EXERCISE DESCRIPTION:
Print exactly those lines that run from the beginning of the data to the line bearing "Project Overview", inclusive.

(Source records)
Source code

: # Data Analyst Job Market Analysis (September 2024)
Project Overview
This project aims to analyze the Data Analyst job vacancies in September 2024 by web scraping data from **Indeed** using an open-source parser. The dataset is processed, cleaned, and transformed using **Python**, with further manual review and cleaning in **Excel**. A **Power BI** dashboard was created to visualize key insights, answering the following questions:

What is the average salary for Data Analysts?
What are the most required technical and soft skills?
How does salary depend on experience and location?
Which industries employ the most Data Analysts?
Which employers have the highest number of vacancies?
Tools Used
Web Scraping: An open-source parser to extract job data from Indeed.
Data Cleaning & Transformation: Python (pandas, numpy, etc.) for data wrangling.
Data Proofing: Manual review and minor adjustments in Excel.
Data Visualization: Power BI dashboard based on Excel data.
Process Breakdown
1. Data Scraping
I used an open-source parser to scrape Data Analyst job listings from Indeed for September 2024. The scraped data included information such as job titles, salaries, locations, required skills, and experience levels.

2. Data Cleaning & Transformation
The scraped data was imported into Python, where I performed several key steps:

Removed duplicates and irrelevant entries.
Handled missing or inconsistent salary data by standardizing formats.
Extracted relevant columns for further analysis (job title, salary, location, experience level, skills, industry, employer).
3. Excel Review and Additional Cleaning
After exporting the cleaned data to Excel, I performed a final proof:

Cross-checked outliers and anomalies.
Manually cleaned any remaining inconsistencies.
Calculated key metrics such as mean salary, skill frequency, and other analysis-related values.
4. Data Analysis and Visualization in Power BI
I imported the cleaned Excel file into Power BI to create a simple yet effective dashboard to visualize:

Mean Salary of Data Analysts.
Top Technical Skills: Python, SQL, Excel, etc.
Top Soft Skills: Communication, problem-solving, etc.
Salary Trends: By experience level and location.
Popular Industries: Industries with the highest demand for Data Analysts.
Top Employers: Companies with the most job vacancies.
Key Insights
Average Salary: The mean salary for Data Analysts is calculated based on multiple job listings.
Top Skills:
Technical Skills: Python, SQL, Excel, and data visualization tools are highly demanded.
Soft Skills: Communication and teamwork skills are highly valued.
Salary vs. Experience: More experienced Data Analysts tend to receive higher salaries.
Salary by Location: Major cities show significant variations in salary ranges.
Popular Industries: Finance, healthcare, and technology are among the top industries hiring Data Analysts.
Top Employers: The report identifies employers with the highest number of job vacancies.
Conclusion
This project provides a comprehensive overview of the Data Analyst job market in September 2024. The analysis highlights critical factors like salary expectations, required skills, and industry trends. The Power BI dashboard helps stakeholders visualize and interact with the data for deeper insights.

RESPONSE AREA:
Source code

: # Data Analyst Job Market Analysis (September 2024)
Project Overview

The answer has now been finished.